Царь говорит в своем указе и о нарушении молодцами в «гишпанских» костюмах этикета и «регламента штиля» того времени. О каком этикете идет здесь речь? Ведь придворный этикет, церемонии вообще стесняли Петра. (Не случайно для этих целей он ввел специальную должность князя-кесаря, которую много лет занимал Федор Ромодановский.) Нелюбовь к ним царь проявил еще в начале 1690-х годов. Так, датский посланник Юст Юль отмечал: «О церемониях он не заботится и не придает им никакого значения или, по меньшей мере, делает вид, что не обращает на них внимания. Вообще, в числе его придворных нет ни маршала, ни церемониймейстера, ни камер-юнкера, а аудиенция моя скорее походила на простое посещение, нежели на аудиенцию». А Михаил Богословский описал мучения императора на церемонии приема персидского посла в августе 1723 года: «Он сильно потел от волнения и часто нюхал табак, когда посол произносил длинную высокопарную речь и когда он затем по восточному обычаю пополз по ступеням трона, чтобы поцеловать руку императора. С большим облегчением он вздохнул и выбежал из тронной залы, как только эта утомившая его церемония кончилась».

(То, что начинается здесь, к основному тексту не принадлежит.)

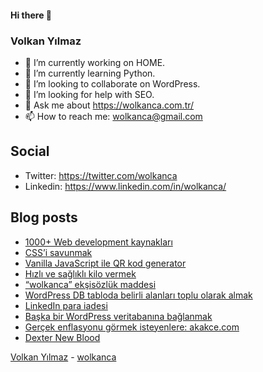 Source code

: #### Hi there 👋

### Volkan Yılmaz

- 🔭 I’m currently working on HOME.
- 🌱 I’m currently learning Python.
- 👯 I’m looking to collaborate on WordPress.
- 🤔 I’m looking for help with SEO.
- 💬 Ask me about https://wolkanca.com.tr/
- 📫 How to reach me: wolkanca@gmail.com

## Social
- Twitter: https://twitter.com/wolkanca
- Linkedin: https://www.linkedin.com/in/wolkanca/



## Blog posts
<!-- BLOG-POST-LIST:START -->
- [1000+ Web development kaynakları](https://wolkanca.com/1000-web-development-kaynaklari/)
- [CSS’i savunmak](https://wolkanca.com/cssi-savunmak/)
- [Vanilla JavaScript ile QR kod generator](https://wolkanca.com/vanilla-javascript-ile-qr-kod-generator/)
- [Hızlı ve sağlıklı kilo vermek](https://wolkanca.com/hizli-ve-saglikli-kilo-vermek/)
- [“wolkanca” ekşisözlük maddesi](https://wolkanca.com/wolkanca-eksisozluk-maddesi/)
- [WordPress DB tabloda belirli alanları toplu olarak almak](https://wolkanca.com/wordpress-db-tabloda-belirli-alanlari-toplu-olarak-almak/)
- [LinkedIn para iadesi](https://wolkanca.com/linkedin-para-iadesi/)
- [Başka bir WordPress veritabanına bağlanmak](https://wolkanca.com/baska-bir-wordpress-veritabanina-baglanmak/)
- [Gerçek enflasyonu görmek isteyenlere: akakce.com](https://wolkanca.com/gercek-enflasyonu-gormek-isteyenlere-akakce-com/)
- [Dexter New Blood](https://wolkanca.com/dexter-new-blood/)
<!-- BLOG-POST-LIST:END -->


[Volkan Yılmaz](https://volkanyilmaz.com.tr/) - [wolkanca](https://wolkanca.com.tr/)

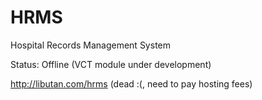 # HRMS

Hospital Records Management System

Status: Offline (VCT module under development)

http://libutan.com/hrms (dead :(, need to pay hosting fees)
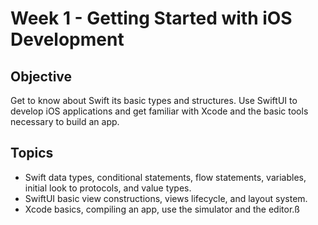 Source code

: # Week 1 - Getting Started with iOS Development
## Objective

Get to know about Swift its basic types and structures. Use SwiftUI to develop iOS applications and get familiar with Xcode and the basic tools necessary to build an app.

## Topics

- Swift data types, conditional statements, flow statements, variables, initial look to protocols, and value types.
- SwiftUI basic view constructions, views lifecycle, and layout system.
- Xcode basics, compiling an app, use the simulator and the editor.ß
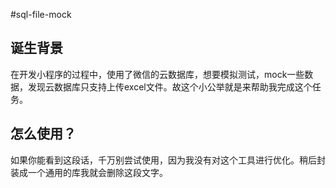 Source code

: #sql-file-mock
## 诞生背景
在开发小程序的过程中，使用了微信的云数据库，想要模拟测试，mock一些数据，发现云数据库只支持上传excel文件。故这个小公举就是来帮助我完成这个任务。

## 怎么使用？
如果你能看到这段话，千万别尝试使用，因为我没有对这个工具进行优化。稍后封装成一个通用的库我就会删除这段文字。
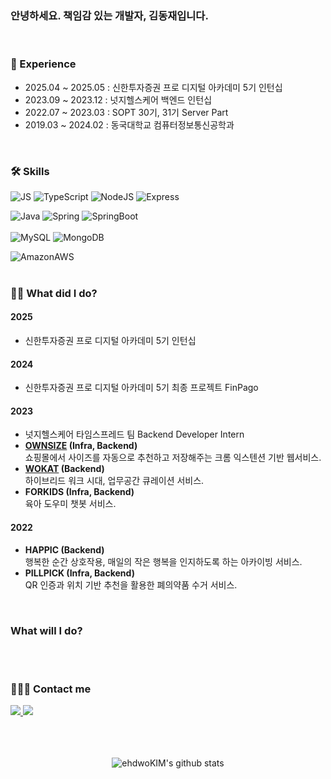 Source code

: 
### 안녕하세요. 책임감 있는 개발자, 김동재입니다.
<br>

### 🎈 Experience
- 2025.04 ~ 2025.05 : 신한투자증권 프로 디지털 아카데미 5기 인턴십
- 2023.09 ~ 2023.12 : 넛지헬스케어 백엔드 인턴십
- 2022.07 ~ 2023.03 : SOPT 30기, 31기 Server Part
- 2019.03 ~ 2024.02 : 동국대학교 컴퓨터정보통신공학과
<br>

### 🛠 Skills
![JS](https://img.shields.io/badge/JavaScript-F7DF1E?style=flat-square&logo=JavaScript&logoColor=black)  ![TypeScript](https://img.shields.io/badge/TypeScript-3178C6?style=flat-square&logo=TypeScript&logoColor=white)  ![NodeJS](https://img.shields.io/badge/Node.js-339933?style=flat-square&logo=Node.js&logoColor=white)  ![Express](https://img.shields.io/badge/Express-000000?style=flat-square&logo=Express&logoColor=white)
<br>

![Java](https://img.shields.io/badge/JAVA-007396?style=for-the-badge&logo=java&logoColor=white)  ![Spring](https://img.shields.io/badge/Spring-6DB33F?style=for-the-badge&logo=Spring&logoColor=white)  ![SpringBoot](https://img.shields.io/badge/SpringBoot-6DB33F?style=for-the-badge&logo=SpringBoot&logoColor=white)  
<br>
![MySQL](https://img.shields.io/badge/MySQL-4479A1?style=flat-square&logo=MySQL&logoColor=white)  ![MongoDB](https://img.shields.io/badge/MongoDB-47A248?style=flat-square&logo=MongoDB&logoColor=white)

![AmazonAWS](https://img.shields.io/badge/AWS-232F3E?style=flat-square&logo=AmazonAWS&logoColor=white)
<br>
<br>

### 🏃🏻 What did I do?

#### 2025
- 신한투자증권 프로 디지털 아카데미 5기 인턴십

#### 2024
- 신한투자증권 프로 디지털 아카데미 5기 최종 프로젝트 FinPago

#### 2023
- 넛지헬스케어 타임스프레드 팀 Backend Developer Intern
- **[OWNSIZE](https://chromewebstore.google.com/detail/%EC%98%A8%EC%82%AC%EC%9D%B4%EC%A6%88-ownsize/bnidejblffigjfdilnppamoabdpdhmfh?hl=ko) (Infra, Backend)**<br>
    쇼핑몰에서 사이즈를 자동으로 추천하고 저장해주는 크롬 익스텐션 기반 웹서비스.
- **[WOKAT](https://wokat-client.vercel.app/) (Backend)**<br>
    하이브리드 워크 시대, 업무공간 큐레이션 서비스. 
- **FORKIDS (Infra, Backend)**<br>
    육아 도우미 챗봇 서비스.

#### 2022
- **HAPPIC (Backend)**  
    행복한 순간 상호작용, 매일의 작은 행복을 인지하도록 하는 아카이빙 서비스.
- **PILLPICK (Infra, Backend)**<br>
    QR 인증과 위치 기반 추천을 활용한 폐의약품 수거 서비스.
<br>


### What will I do? 


<p align="center">
<br><br>
    
### 🧑🏻‍💻 Contact me
    
<div style="text-align: left;">
    <div style="text-align: left;"> <a href=mailto:kinbell19@gmail.com> <img src="https://img.shields.io/badge/Gmail-EA4335?style=for-the-badge&logo=Gmail&logoColor=white&link=mailto:kinbell19@gmail.com"> </a>
         <a href=https://www.instagram.com/3hdw0/> <img src="https://img.shields.io/badge/Instagram-E4405F?style=for-the-badge&logo=Instagram&logoColor=white&link=https://www.instagram.com/3hdw0/"> </a>
          </div>  <br> 
    <div style="text-align: left;">  </div> 
    </div>
<br>

<br>

<div align=center>

![ehdwoKIM's github stats](https://github-readme-stats.vercel.app/api?username=ehdwoKIM&show_icons=true)

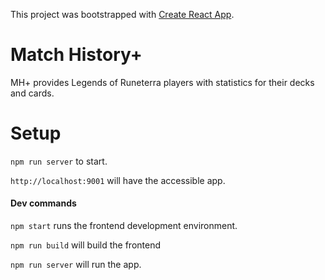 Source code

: This project was bootstrapped with [Create React App](https://github.com/facebook/create-react-app).

# Match History+
MH+ provides Legends of Runeterra players with statistics for their decks and cards.

# Setup

`npm run server` to start.

`http://localhost:9001` will have the accessible app.

#### Dev commands

`npm start` runs the frontend development environment.

`npm run build` will build the frontend

`npm run server` will run the app.
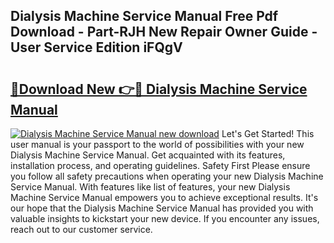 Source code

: ## Dialysis Machine Service Manual Free Pdf Download - Part-RJH New Repair Owner Guide - User Service Edition iFQgV

# <h2><a href="http://bc27013.oget.top/?id=Dialysis+Machine+Service+Manual">🔗Download New 👉🔴 Dialysis Machine Service Manual</a></h2>

[![Dialysis Machine Service Manual new download](https://i.imgur.com/5g1atiW.png)](http://bc27013.oget.top/?id=Dialysis+Machine+Service+Manual)
Let's Get Started! This user manual is your passport to the world of possibilities with your new Dialysis Machine Service Manual. Get acquainted with its features, installation process, and operating guidelines. Safety First Please ensure you follow all safety precautions when operating your new Dialysis Machine Service Manual. With features like list of features, your new Dialysis Machine Service Manual empowers you to achieve exceptional results. It's our hope that the Dialysis Machine Service Manual has provided you with valuable insights to kickstart your new device. If you encounter any issues, reach out to our customer service.
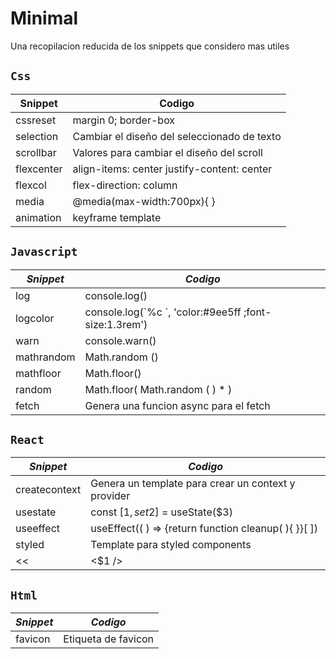 # Minimal
Una recopilacion reducida de los snippets que considero mas utiles

## `Css`

| Snippet | Codigo |
| --- | --- |
| cssreset | margin 0; border-box |
| selection | Cambiar el diseño del seleccionado de texto |
| scrollbar | Valores para cambiar el diseño del scroll |
| flexcenter | align-items: center justify-content: center |
| flexcol | flex-direction: column |
| media | @media(max-width:700px){ } |
| animation | keyframe template |

## `Javascript`

| *Snippet* | *Codigo* |
| --- | --- |
| log | console.log() |
| logcolor | console.log(\`%c \`, 'color:#9ee5ff ;font-size:1.3rem') |
| warn | console.warn() |
| mathrandom | Math.random () |
| mathfloor | Math.floor() |
| random | Math.floor( Math.random ( ) \* ) |
| fetch | Genera una funcion async para el fetch |


## `React`

| *Snippet* | *Codigo* |
| --- | --- |
| createcontext | Genera un template para crear un context y provider |
| usestate | const \[$1, set$2\] = useState($3) |
| useeffect | useEffect(( ) => {return function cleanup( ){ }}\[ \]) |
| styled | Template para styled components |
| <<  | &lt;$1 /&gt; |

## `Html`
| *Snippet* | *Codigo* |
| --- | --- |
| favicon | Etiqueta de favicon |
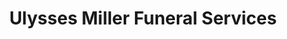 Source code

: ---
title: "Ulysses Miller Funeral Services"
url: /rutherfordton/ulysses-miller-funeral-services/
shop: funeral directors
--- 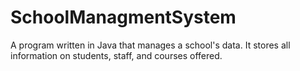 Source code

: # SchoolManagmentSystem
A program written in Java that manages a school's data.  It stores all information on students, staff, and courses offered.
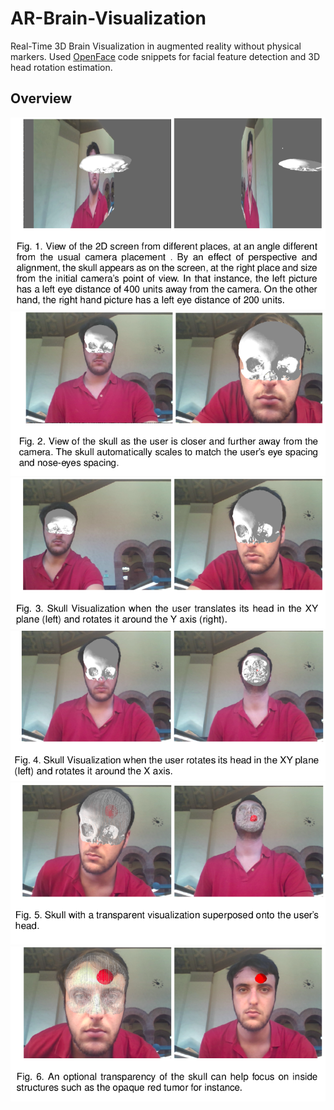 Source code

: # AR-Brain-Visualization

Real-Time 3D Brain Visualization in augmented reality without physical markers.
Used [OpenFace](https://github.com/TadasBaltrusaitis/OpenFace) code snippets for facial feature detection and 3D head rotation estimation.

## Overview   

![Fig1](/Pictures/F1.png)
![Fig2](/Pictures/F2.png)
![Fig3](/Pictures/F3.png)
![Fig4](/Pictures/F4.png)
![Fig5](/Pictures/F5.png)
![Fig6](/Pictures/F6.png)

По всей видимости, говоря об этикете, Петр имел в виду распространенные в то время правила морали и светских манер, служившие для российских дворян своеобразным кодексом поведения. Одно из таких руководств – рукопись, переписанная рукой петербургского немца, стихотворца и переводчика, панегириста Петра I, Иоганна-Вернера Паузе, где также содержатся прямые инвективы против щегольства детей богатых отцов: «Если родители подарят новое платье – не хвастай им и не скачи перед другими от радости: это пристойно обезьянам и павлинам. Богатый хвастун в красных своих платьях поношает беду и нищету их и людей ненавистных учинит. Поэтому юношам прилично носить скромное платье».
Этикет того времени, помимо ношения европейских одежд, включал исполнение французских, немецких и польских танцев (показательно, что в училище Э. Глюка в Москве в 1703 году был специальный предмет «Танцевальное искусство и поступь французских и немецких учтивств»), свободное владение иностранными языками, а также умение писать и говорить красноречиво. Петр I, не обладая сам в достаточной мере светскими манерами, хотел видеть их у своих подданных. Он даже составил инструкцию, которой должны были руководствоваться при дворе. Впрочем, ее пункты звучат довольно обыденно: «Не разувая, сапогами или башмаками, не ложит(ь)ся на постели»; «Кому будет дана карта с нумером постели, то тут спать имеет. Не переноси постели ниже другому дать, или от другой постели взять».
Издавались и руководства к сочинению писем на все случаи жизни, вроде книги «Приклады, како пишутся комплименты разные» (1708). Особое место здесь занимали галантные «Поздравительные письма к женскому полу».
Из подобных компонентов и складывался «регламент штиля» эпохи, куда «гишпанские камзол и панталоны» просто не вписались. И действительно, мы не располагаем данными, чтобы кто-либо после названного указа облачился в подобные одежды. Но дело не только в этом. Важен сам принцип – монарх присваивает себе право вводить, разрешать или же запрещать ту или иную моду на одежду. Достаточно объявить неугодное платье «предерзким щегольством» – и проблема решена.